* [WHAT IS BEING ASKED]: Copy every line of the records that includes the word "obraťte".

___ RECORD EXCERPTS ___

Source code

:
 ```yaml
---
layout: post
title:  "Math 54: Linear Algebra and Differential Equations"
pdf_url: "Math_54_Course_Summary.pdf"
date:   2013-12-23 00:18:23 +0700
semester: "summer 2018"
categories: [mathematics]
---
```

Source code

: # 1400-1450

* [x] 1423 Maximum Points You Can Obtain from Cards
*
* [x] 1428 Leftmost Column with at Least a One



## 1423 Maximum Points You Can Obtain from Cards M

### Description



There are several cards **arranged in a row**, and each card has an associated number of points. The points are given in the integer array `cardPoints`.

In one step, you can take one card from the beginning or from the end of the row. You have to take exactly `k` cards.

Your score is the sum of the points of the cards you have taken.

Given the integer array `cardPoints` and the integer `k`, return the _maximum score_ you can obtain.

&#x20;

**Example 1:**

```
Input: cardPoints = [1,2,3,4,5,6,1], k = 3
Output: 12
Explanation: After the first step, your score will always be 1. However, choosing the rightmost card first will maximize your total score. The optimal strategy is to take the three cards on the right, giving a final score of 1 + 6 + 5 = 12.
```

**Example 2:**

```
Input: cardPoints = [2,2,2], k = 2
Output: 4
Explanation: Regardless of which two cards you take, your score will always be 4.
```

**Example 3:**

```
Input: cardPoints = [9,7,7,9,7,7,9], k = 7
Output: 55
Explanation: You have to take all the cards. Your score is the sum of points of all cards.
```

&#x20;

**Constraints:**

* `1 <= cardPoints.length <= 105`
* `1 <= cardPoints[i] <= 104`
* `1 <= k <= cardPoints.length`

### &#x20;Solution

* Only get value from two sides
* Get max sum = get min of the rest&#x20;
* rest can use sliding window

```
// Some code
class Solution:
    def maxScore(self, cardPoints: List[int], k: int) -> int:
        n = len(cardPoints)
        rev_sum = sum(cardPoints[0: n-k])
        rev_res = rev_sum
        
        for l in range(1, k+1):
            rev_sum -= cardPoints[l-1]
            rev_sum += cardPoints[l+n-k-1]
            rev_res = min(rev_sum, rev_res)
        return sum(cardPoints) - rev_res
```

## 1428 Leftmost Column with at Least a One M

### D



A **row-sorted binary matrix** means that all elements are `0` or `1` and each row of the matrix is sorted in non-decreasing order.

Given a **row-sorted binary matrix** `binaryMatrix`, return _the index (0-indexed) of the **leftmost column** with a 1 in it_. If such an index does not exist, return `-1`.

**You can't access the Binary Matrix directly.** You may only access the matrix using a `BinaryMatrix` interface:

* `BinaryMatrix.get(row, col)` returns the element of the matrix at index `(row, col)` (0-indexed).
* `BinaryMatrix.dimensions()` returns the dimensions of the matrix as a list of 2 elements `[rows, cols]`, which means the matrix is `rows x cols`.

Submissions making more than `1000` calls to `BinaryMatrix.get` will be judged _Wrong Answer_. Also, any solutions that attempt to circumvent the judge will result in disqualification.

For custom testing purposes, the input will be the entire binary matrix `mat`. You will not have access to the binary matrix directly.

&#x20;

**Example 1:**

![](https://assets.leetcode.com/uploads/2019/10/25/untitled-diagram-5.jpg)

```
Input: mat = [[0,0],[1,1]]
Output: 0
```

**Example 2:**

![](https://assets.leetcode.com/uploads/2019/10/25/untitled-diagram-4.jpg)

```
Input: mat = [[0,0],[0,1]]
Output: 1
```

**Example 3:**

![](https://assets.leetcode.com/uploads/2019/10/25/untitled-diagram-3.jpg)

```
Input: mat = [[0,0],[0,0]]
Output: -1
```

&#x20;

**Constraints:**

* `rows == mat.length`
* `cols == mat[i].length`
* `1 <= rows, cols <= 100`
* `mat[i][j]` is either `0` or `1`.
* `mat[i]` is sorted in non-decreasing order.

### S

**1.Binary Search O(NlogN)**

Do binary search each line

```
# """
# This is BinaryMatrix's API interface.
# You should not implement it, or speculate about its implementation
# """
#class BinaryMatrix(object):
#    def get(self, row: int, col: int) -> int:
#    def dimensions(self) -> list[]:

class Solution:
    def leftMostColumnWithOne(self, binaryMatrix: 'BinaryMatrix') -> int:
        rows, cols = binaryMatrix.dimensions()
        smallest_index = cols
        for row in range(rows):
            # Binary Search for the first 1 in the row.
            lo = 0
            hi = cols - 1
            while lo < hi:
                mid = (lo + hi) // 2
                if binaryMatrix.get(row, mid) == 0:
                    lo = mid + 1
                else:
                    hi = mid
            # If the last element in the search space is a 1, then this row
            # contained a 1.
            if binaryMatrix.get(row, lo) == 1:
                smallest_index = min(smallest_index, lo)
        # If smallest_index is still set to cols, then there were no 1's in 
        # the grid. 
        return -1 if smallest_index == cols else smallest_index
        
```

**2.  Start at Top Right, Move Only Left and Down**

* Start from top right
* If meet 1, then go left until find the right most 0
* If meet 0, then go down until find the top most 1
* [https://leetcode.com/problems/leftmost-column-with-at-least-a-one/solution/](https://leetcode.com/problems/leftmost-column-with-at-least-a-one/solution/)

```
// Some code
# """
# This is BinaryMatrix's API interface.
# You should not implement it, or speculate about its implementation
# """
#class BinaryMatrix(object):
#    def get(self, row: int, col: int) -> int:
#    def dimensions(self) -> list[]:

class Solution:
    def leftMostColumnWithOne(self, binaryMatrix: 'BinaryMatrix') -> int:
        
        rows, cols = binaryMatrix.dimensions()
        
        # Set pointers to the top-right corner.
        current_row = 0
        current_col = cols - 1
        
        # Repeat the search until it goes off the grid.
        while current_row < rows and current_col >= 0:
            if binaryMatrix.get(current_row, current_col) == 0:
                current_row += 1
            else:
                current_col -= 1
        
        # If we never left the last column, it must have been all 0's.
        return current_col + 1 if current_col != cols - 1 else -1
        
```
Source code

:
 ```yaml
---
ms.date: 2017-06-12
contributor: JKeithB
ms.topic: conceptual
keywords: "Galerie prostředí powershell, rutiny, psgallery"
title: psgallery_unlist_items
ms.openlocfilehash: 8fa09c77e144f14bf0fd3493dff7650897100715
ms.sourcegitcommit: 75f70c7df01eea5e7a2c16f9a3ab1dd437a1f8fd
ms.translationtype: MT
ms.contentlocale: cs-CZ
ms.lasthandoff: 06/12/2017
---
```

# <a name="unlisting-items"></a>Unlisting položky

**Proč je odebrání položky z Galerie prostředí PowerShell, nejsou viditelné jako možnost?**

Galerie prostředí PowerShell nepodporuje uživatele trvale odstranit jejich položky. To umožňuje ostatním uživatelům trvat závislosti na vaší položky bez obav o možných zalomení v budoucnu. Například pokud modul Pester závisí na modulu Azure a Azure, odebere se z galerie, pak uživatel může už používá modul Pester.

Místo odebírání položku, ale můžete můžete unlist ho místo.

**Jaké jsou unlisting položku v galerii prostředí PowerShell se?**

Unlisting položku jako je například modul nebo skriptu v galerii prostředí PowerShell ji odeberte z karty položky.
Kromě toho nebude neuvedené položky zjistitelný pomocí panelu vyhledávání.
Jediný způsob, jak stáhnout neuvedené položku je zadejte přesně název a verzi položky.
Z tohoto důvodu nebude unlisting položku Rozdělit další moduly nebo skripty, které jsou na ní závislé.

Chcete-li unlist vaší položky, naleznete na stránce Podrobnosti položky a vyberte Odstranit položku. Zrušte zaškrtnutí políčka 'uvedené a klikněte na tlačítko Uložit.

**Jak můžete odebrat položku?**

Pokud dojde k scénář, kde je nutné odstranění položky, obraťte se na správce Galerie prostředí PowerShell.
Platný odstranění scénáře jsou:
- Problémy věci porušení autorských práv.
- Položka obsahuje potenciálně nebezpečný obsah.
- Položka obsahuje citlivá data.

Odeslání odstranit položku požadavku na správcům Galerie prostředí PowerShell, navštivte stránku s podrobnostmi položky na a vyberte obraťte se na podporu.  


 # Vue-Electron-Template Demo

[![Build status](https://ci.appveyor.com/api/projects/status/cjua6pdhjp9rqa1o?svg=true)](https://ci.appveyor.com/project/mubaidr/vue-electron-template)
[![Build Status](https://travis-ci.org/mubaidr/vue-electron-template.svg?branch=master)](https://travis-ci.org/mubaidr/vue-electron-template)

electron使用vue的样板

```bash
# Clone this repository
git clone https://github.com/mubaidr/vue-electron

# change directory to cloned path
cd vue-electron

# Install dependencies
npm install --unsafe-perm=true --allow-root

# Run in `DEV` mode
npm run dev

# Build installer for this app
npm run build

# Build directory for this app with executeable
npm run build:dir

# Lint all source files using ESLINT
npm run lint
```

___

* [TASK RESULT]:
Pokud dojde k scénář, kde je nutné odstranění položky, obraťte se na správce Galerie prostředí PowerShell.
Odeslání odstranit položku požadavku na správcům Galerie prostředí PowerShell, navštivte stránku s podrobnostmi položky na a vyberte obraťte se na podporu.  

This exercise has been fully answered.